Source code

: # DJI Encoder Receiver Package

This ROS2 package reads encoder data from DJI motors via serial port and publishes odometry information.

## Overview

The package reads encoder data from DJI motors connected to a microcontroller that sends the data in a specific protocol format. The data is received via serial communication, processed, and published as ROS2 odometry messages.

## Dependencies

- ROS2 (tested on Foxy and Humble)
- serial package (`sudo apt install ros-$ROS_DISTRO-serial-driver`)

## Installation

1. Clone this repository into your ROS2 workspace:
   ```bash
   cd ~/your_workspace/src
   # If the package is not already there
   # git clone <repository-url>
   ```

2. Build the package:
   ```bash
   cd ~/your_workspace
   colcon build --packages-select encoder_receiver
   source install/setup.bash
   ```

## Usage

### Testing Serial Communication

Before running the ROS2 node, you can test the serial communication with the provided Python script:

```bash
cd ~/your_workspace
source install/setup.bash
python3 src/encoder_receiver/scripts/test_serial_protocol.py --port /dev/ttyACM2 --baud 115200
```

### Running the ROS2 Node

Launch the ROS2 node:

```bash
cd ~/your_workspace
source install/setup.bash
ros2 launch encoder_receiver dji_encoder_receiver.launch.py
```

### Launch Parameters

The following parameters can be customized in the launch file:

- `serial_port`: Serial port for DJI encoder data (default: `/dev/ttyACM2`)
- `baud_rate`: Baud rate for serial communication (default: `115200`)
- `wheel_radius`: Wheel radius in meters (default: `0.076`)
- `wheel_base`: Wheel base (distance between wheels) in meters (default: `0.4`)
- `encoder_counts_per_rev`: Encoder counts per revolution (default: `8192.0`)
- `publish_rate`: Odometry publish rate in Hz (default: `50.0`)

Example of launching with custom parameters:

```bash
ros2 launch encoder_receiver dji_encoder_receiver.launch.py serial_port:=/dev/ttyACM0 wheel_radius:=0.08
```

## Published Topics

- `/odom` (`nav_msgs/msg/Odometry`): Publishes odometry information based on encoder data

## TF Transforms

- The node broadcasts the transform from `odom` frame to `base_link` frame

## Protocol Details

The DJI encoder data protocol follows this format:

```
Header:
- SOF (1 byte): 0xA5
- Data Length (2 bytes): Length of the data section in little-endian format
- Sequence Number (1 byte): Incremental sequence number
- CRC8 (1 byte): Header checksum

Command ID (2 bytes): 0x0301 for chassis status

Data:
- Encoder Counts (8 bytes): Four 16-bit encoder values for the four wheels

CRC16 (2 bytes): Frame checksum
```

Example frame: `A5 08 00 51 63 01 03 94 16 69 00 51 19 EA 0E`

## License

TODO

--- --- ---

• _Exercise details_:
If a line in the records above contains the word "bytes", copy it.

• _Written response_:
- Data Length (2 bytes): Length of the data section in little-endian format
Command ID (2 bytes): 0x0301 for chassis status
- Encoder Counts (8 bytes): Four 16-bit encoder values for the four wheels
CRC16 (2 bytes): Frame checksum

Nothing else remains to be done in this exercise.